Il diritto dell’Unione

3

L’articolo 10, paragrafo 3, della sesta direttiva prevede quanto segue:

«Il fatto generatore si verifica e l’imposta diventa esigibile nel momento in cui è effettuata l’importazione del bene. Quando i beni sono assoggettati, al momento del loro ingresso nella Comunità, ad uno dei regimi di cui all’articolo 7, paragrafo 3, il fatto generatore si verifica e l’imposta diventa esigibile soltanto nel momento in cui i beni sono svincolati da tali regimi.

Tuttavia, quando i beni importati sono soggetti a dazi doganali, prelievi agricoli o a imposte di effetto equivalente istituiti nell’ambito di una politica comune, il fatto generatore si verifica e l’imposta diventa esigibile nel momento in cui scattano il fatto generatore e l’esigibilità di questi dazi o prelievi comunitari.

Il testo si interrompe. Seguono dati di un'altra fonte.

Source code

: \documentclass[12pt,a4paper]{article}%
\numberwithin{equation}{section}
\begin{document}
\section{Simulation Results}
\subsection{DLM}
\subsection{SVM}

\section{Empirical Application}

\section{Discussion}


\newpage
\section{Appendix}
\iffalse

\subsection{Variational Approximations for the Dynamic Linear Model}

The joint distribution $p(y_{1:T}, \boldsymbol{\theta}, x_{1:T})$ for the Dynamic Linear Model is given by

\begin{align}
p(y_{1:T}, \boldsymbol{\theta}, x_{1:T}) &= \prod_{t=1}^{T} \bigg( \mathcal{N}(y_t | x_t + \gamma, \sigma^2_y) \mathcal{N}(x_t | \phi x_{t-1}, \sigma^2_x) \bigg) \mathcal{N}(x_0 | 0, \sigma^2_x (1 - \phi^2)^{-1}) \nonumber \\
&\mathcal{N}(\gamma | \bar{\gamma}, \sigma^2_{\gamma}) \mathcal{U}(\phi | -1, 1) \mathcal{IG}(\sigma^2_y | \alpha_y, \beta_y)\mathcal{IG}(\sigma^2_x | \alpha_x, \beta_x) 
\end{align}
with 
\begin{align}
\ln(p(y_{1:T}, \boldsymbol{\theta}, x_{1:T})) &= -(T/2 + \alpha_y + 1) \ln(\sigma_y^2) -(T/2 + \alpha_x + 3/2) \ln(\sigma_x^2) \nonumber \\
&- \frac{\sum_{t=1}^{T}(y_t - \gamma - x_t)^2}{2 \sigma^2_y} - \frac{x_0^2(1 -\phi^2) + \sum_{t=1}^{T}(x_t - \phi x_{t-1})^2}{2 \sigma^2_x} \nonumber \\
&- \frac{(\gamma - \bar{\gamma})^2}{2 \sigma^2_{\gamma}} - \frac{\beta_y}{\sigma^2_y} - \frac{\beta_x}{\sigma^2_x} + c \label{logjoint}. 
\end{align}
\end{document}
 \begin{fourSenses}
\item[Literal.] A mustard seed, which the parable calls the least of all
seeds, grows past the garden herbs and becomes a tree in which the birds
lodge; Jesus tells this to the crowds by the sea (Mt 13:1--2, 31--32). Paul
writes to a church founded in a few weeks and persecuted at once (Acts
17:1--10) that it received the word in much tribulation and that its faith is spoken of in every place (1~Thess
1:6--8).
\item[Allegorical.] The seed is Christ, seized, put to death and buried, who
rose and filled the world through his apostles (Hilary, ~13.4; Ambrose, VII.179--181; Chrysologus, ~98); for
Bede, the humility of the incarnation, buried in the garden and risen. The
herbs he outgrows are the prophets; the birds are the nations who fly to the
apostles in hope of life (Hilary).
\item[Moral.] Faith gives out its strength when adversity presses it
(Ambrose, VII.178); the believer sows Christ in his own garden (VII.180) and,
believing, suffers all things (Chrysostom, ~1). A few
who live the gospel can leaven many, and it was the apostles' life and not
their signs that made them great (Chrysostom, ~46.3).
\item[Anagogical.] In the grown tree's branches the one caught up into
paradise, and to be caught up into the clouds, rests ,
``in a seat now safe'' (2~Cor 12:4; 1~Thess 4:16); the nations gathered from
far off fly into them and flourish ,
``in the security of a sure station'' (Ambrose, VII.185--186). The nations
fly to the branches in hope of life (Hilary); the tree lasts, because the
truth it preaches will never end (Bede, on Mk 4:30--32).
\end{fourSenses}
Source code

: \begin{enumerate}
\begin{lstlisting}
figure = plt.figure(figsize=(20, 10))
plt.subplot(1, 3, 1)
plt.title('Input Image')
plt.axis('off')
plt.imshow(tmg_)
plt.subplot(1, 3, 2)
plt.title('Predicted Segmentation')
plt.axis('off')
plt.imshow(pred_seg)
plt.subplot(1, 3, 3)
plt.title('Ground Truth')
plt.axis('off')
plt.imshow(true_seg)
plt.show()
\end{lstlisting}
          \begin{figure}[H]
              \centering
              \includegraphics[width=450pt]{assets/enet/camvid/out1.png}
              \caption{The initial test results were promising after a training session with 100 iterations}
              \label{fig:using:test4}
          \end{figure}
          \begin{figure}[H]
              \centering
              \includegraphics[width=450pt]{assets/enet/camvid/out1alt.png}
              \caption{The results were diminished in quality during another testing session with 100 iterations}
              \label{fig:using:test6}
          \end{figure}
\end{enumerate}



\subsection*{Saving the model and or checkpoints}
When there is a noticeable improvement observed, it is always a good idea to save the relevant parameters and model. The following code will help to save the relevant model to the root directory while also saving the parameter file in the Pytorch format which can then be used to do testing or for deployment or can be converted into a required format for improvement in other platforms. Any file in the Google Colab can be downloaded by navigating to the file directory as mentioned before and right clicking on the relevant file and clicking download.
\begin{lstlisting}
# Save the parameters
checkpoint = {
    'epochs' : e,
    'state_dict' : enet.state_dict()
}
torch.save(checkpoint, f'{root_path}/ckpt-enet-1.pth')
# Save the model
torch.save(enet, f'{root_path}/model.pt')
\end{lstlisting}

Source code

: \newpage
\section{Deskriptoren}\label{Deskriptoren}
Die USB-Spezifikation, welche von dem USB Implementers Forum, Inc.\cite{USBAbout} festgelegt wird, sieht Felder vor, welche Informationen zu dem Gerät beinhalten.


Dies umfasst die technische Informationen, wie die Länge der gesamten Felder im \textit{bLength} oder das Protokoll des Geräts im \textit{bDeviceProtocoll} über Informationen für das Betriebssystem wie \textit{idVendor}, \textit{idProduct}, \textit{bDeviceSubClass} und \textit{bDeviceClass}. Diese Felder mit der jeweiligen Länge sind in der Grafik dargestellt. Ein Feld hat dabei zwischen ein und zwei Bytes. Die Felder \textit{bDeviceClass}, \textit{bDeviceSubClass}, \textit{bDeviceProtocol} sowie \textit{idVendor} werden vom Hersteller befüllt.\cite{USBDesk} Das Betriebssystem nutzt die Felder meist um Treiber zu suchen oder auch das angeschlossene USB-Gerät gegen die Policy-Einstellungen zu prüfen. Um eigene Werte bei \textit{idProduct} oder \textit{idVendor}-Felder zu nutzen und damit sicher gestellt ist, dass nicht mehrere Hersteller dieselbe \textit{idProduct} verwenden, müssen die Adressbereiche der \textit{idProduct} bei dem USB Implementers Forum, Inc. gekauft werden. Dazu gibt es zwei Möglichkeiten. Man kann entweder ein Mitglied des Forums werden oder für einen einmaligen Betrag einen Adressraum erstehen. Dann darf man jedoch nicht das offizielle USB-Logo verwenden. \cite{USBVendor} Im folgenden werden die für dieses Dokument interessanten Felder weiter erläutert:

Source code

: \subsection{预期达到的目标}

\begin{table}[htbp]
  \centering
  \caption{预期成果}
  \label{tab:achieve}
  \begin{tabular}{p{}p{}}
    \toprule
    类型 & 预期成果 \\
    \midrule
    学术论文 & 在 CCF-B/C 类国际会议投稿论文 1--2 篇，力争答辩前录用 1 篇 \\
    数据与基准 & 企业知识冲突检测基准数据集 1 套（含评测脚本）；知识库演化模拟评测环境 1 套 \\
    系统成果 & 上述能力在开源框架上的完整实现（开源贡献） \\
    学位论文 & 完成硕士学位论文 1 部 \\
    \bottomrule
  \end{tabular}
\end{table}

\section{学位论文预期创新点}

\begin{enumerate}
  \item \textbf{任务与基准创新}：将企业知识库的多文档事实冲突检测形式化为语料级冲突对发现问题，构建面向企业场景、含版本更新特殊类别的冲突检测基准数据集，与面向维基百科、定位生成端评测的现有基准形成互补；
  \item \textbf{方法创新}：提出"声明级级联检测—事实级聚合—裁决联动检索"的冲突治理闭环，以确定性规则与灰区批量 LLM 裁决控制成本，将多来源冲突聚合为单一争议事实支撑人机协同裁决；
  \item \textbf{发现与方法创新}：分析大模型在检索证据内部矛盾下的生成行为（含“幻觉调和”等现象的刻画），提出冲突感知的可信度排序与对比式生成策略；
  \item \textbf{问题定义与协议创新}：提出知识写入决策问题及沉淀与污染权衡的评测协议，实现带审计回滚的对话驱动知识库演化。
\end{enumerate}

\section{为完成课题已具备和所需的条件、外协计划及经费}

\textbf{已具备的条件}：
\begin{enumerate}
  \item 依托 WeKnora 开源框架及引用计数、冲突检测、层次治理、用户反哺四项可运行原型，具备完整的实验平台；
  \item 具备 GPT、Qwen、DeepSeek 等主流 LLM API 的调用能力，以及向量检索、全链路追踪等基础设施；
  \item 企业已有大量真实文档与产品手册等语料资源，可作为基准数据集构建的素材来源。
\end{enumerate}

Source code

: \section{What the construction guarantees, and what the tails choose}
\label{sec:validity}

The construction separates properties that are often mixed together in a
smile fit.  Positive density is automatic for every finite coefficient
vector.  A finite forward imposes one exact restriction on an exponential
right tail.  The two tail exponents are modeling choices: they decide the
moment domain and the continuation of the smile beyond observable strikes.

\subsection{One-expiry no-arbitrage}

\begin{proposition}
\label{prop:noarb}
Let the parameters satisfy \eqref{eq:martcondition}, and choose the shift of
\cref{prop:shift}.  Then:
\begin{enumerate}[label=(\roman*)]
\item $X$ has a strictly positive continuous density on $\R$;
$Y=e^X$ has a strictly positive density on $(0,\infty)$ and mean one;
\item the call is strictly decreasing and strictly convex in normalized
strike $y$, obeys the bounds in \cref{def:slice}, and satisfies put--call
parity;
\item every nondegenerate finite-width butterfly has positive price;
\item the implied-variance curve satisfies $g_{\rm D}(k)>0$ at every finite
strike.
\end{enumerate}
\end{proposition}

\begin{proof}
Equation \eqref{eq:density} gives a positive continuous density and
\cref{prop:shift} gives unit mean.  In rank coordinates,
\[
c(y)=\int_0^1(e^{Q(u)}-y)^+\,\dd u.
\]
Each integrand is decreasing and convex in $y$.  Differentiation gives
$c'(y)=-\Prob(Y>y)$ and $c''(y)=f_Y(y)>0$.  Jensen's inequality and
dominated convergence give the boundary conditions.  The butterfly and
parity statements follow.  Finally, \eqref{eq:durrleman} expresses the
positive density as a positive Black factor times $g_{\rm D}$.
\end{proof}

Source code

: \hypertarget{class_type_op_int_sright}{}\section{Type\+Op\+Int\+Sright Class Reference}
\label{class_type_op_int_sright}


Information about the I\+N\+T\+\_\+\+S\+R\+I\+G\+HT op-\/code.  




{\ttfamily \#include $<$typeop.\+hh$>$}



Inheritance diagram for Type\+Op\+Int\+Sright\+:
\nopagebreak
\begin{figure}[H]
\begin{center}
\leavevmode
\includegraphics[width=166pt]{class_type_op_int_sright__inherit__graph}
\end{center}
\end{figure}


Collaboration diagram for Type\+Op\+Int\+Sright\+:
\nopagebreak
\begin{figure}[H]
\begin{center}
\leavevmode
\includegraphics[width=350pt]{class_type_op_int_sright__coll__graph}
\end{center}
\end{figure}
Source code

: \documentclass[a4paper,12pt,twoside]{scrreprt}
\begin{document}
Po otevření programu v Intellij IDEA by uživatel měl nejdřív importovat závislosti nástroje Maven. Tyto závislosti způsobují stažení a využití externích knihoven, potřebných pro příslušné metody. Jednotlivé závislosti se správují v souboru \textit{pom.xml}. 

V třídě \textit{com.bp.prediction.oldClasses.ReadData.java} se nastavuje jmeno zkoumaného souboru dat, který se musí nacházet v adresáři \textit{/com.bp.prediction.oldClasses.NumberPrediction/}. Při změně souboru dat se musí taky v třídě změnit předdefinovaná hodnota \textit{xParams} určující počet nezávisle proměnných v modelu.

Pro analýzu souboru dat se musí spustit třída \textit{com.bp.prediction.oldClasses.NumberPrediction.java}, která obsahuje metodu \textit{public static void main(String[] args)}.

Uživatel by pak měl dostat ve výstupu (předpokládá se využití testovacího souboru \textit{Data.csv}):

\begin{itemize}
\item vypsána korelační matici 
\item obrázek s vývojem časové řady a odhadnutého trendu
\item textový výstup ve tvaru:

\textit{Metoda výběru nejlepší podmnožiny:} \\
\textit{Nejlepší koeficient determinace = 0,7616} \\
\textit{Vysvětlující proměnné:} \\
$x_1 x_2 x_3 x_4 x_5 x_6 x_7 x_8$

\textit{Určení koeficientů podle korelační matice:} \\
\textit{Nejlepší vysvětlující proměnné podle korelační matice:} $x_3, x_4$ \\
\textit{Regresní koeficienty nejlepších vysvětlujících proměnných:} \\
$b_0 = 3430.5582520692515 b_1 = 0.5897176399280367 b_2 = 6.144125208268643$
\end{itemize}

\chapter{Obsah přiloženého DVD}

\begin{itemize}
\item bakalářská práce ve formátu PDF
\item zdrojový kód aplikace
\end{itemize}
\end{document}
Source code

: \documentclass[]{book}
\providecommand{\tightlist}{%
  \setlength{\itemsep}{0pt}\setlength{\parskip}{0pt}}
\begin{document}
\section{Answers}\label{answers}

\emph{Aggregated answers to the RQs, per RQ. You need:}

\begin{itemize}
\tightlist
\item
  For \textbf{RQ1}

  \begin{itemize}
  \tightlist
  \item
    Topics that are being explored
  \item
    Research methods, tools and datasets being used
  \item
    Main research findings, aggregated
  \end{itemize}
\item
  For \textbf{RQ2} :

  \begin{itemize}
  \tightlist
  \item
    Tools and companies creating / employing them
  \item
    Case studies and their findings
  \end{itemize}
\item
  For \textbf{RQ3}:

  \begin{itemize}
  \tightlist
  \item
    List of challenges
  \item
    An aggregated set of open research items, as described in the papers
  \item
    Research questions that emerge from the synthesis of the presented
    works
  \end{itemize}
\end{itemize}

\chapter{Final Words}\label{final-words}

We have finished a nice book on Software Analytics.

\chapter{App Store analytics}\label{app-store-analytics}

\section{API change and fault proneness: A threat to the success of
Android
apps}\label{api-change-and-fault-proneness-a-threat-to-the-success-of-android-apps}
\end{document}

Qualora i beni importati non siano assoggettati ad alcuno di tali dazi o prelievi comunitari, gli Stati membri applicano le disposizioni in vigore per i dazi doganali, per ciò che si riferisce al fatto generatore dell’imposta ed alla sua esigibilità».

4

L’articolo 16, paragrafo 1, della sesta direttiva, nella sua versione risultante dall’articolo 28 quater della medesima direttiva (in prosieguo: «l’articolo 16, paragrafo 1, della sesta direttiva»), così dispone:

«Fatte salve le altre disposizioni fiscali comunitarie, gli Stati membri, con riserva della consultazione di cui all’articolo 29, possono prendere misure particolari per esentare le operazioni seguenti o alcune di esse, a condizione che non mirino ad una utilizzazione e/o ad un consumo finale e che l’importo dell’[IVA], dovuto all’atto dello svincolo dai regimi o dell’uscita dalle situazioni di cui ai punti da A ad E, corrisponda all’importo dell’imposta che sarebbe stato dovuto se ognuna di tali operazioni fosse stata oggetto di imposta all’interno del paese.

A.

le importazioni di beni destinati ad essere immessi in un regime di deposito diverso da quello doganale;

B.

le cessioni di beni destinati ad essere:

a)

portati in dogana e immessi, se del caso, in deposito provvisorio;

b)

immessi in una zona franca o in un deposito franco;

c)

immessi in un regime di deposito doganale o in un regime di perfezionamento attivo;

(...)

e)

immessi, nel paese, in un regime di deposito diverso da quello doganale. Ai fini del presente articolo si considerano depositi non doganali:

per i prodotti soggetti ad accisa, i luoghi definiti come depositi fiscali ai sensi dell’articolo 4, lettera b), della direttiva 92/12/CEE [del Consiglio del 25 febbraio 1992 relativa al regime generale, alla detenzione, alla circolazione ed ai controlli dei prodotti soggetti ad accisa (GU L 76, pag. 1)],

per i beni non soggetti ad accisa, i luoghi definiti tali dagli Stati membri. Gli Stati membri non possono tuttavia istituire un regime di deposito non doganale quando tali beni sono destinati ad essere ceduti allo stadio del commercio al minuto.

(...)».

5

L’articolo 17 della sesta direttiva, nella sua versione risultante dall’articolo 28 septies della medesima, recita:

«1.   Il diritto a [detrazione] nasce quando l’imposta deducibile diventa esigibile.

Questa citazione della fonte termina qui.